§ **ASSIGNMENT**
Look through the entries below for the string "PopUp", and copy each line where it is found.

§ **DATA PROVIDED**
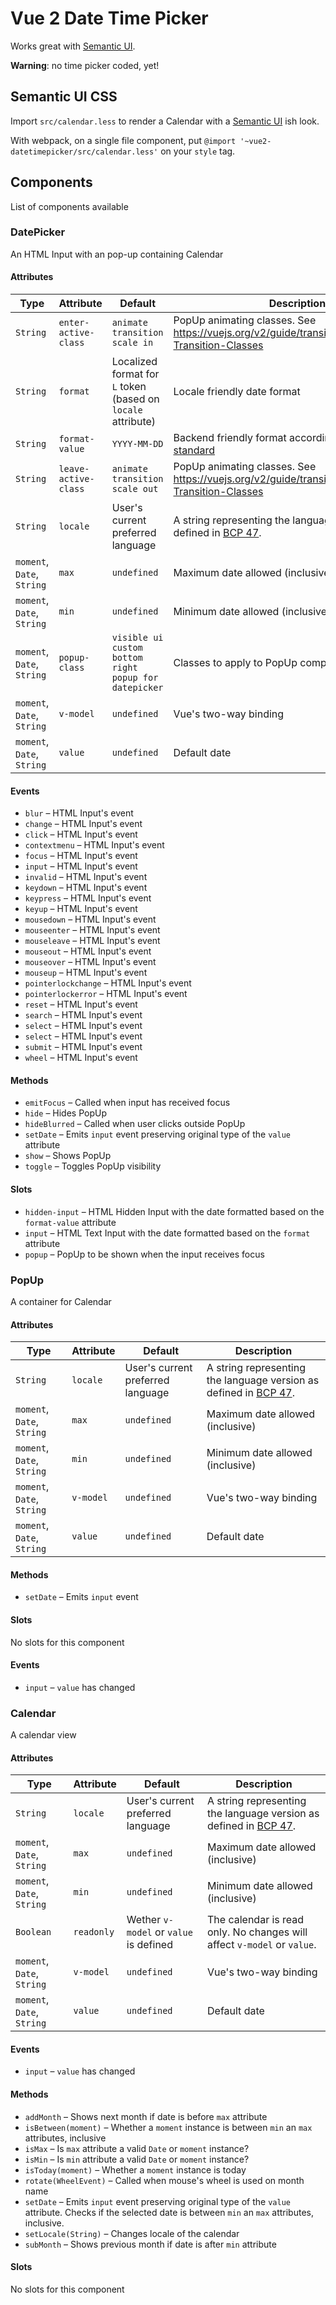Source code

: # Vue 2 Date Time Picker

Works great with [Semantic UI](https://semantic-ui.com/).

**Warning**: no time picker coded, yet!

## Semantic UI CSS

Import `src/calendar.less` to render a Calendar with a [Semantic UI](https://semantic-ui.com/) ish look.

With webpack, on a single file component, put `@import '~vue2-datetimepicker/src/calendar.less'` on your `style` tag.

## Components

List of components available

### DatePicker

An HTML Input with an pop-up containing Calendar

#### Attributes

Type |Attribute | Default | Description
-----|----------|---------|------------
`String` | `enter-active-class` | `animate transition scale in` | PopUp animating classes. See <https://vuejs.org/v2/guide/transitions.html#Custom-Transition-Classes>
`String` | `format` | Localized format for `L` token (based on `locale` attribute) | Locale friendly date format
`String` | `format-value` | `YYYY-MM-DD` | Backend friendly format according to [HTML standard](https://developer.mozilla.org/en-US/docs/Web/HTML/Element/input/date#Value)
`String` | `leave-active-class` | `animate transition scale out` | PopUp animating classes. See <https://vuejs.org/v2/guide/transitions.html#Custom-Transition-Classes>
`String` | `locale` | User's current preferred language | A string representing the language version as defined in [BCP 47](http://www.ietf.org/rfc/bcp/bcp47.txt).
`moment`, `Date`, `String` | `max` | `undefined` | Maximum date allowed (inclusive)
`moment`, `Date`, `String` | `min` | `undefined` | Minimum date allowed (inclusive)
`moment`, `Date`, `String` | `popup-class` | `visible ui custom bottom right popup for datepicker` | Classes to apply to PopUp component
`moment`, `Date`, `String` | `v-model` | `undefined` | Vue's two-way binding
`moment`, `Date`, `String` | `value` | `undefined` | Default date

#### Events

* `blur` &ndash; HTML Input's event
* `change` &ndash; HTML Input's event
* `click` &ndash; HTML Input's event
* `contextmenu` &ndash; HTML Input's event
* `focus` &ndash; HTML Input's event
* `input` &ndash; HTML Input's event
* `invalid` &ndash; HTML Input's event
* `keydown` &ndash; HTML Input's event
* `keypress` &ndash; HTML Input's event
* `keyup` &ndash; HTML Input's event
* `mousedown` &ndash; HTML Input's event
* `mouseenter` &ndash; HTML Input's event
* `mouseleave` &ndash; HTML Input's event
* `mouseout` &ndash; HTML Input's event
* `mouseover` &ndash; HTML Input's event
* `mouseup` &ndash; HTML Input's event
* `pointerlockchange` &ndash; HTML Input's event
* `pointerlockerror` &ndash; HTML Input's event
* `reset` &ndash; HTML Input's event
* `search` &ndash; HTML Input's event
* `select` &ndash; HTML Input's event
* `select` &ndash; HTML Input's event
* `submit` &ndash; HTML Input's event
* `wheel` &ndash; HTML Input's event

#### Methods

* `emitFocus` &ndash; Called when input has received focus
* `hide` &ndash; Hides PopUp
* `hideBlurred` &ndash; Called when user clicks outside PopUp
* `setDate` &ndash; Emits `input` event preserving original type of the `value` attribute
* `show` &ndash; Shows PopUp
* `toggle` &ndash; Toggles PopUp visibility

#### Slots

* `hidden-input` &ndash; HTML Hidden Input with the date formatted based on the `format-value` attribute
* `input` &ndash; HTML Text Input with the date formatted based on the `format` attribute
* `popup` &ndash; PopUp to be shown when the input receives focus

### PopUp

A container for Calendar

#### Attributes

Type |Attribute | Default | Description
-----|----------|---------|------------
`String` | `locale` | User's current preferred language | A string representing the language version as defined in [BCP 47](http://www.ietf.org/rfc/bcp/bcp47.txt).
`moment`, `Date`, `String` | `max` | `undefined` | Maximum date allowed (inclusive)
`moment`, `Date`, `String` | `min` | `undefined` | Minimum date allowed (inclusive)
`moment`, `Date`, `String` | `v-model` | `undefined` | Vue's two-way binding
`moment`, `Date`, `String` | `value` | `undefined` | Default date

#### Methods

* `setDate` &ndash; Emits `input` event

#### Slots

No slots for this component

#### Events

* `input` &ndash; `value` has changed

### Calendar

A calendar view

#### Attributes

Type |Attribute | Default | Description
-----|----------|---------|------------
`String` | `locale` | User's current preferred language | A string representing the language version as defined in [BCP 47](http://www.ietf.org/rfc/bcp/bcp47.txt).
`moment`, `Date`, `String` | `max` | `undefined` | Maximum date allowed (inclusive)
`moment`, `Date`, `String` | `min` | `undefined` | Minimum date allowed (inclusive)
`Boolean` | `readonly` | Wether `v-model` or `value` is defined | The calendar is read only. No changes will affect `v-model` or `value`.
`moment`, `Date`, `String` | `v-model` | `undefined` | Vue's two-way binding
`moment`, `Date`, `String` | `value` | `undefined` | Default date

#### Events

* `input` &ndash; `value` has changed

#### Methods

* `addMonth` &ndash; Shows next month if date is before `max` attribute
* `isBetween(moment)` &ndash; Whether a `moment` instance is between `min` an `max` attributes, inclusive
* `isMax` &ndash; Is `max` attribute a valid `Date` or `moment` instance?
* `isMin` &ndash; Is `min` attribute a valid `Date` or `moment` instance?
* `isToday(moment)` &ndash; Whether a `moment` instance is today
* `rotate(WheelEvent)` &ndash; Called when mouse's wheel is used on month name
* `setDate` &ndash; Emits `input` event preserving original type of the `value` attribute. Checks if the selected date is between `min` an `max` attributes, inclusive.
* `setLocale(String)` &ndash; Changes locale of the calendar
* `subMonth` &ndash; Shows previous month if date is after `min` attribute

#### Slots

No slots for this component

§ **ANSWER FOR THIS EXERCISE**
`String` | `enter-active-class` | `animate transition scale in` | PopUp animating classes. See <https://vuejs.org/v2/guide/transitions.html#Custom-Transition-Classes>
`String` | `leave-active-class` | `animate transition scale out` | PopUp animating classes. See <https://vuejs.org/v2/guide/transitions.html#Custom-Transition-Classes>
`moment`, `Date`, `String` | `popup-class` | `visible ui custom bottom right popup for datepicker` | Classes to apply to PopUp component
* `hide` &ndash; Hides PopUp
* `hideBlurred` &ndash; Called when user clicks outside PopUp
* `show` &ndash; Shows PopUp
* `toggle` &ndash; Toggles PopUp visibility
* `popup` &ndash; PopUp to be shown when the input receives focus
### PopUp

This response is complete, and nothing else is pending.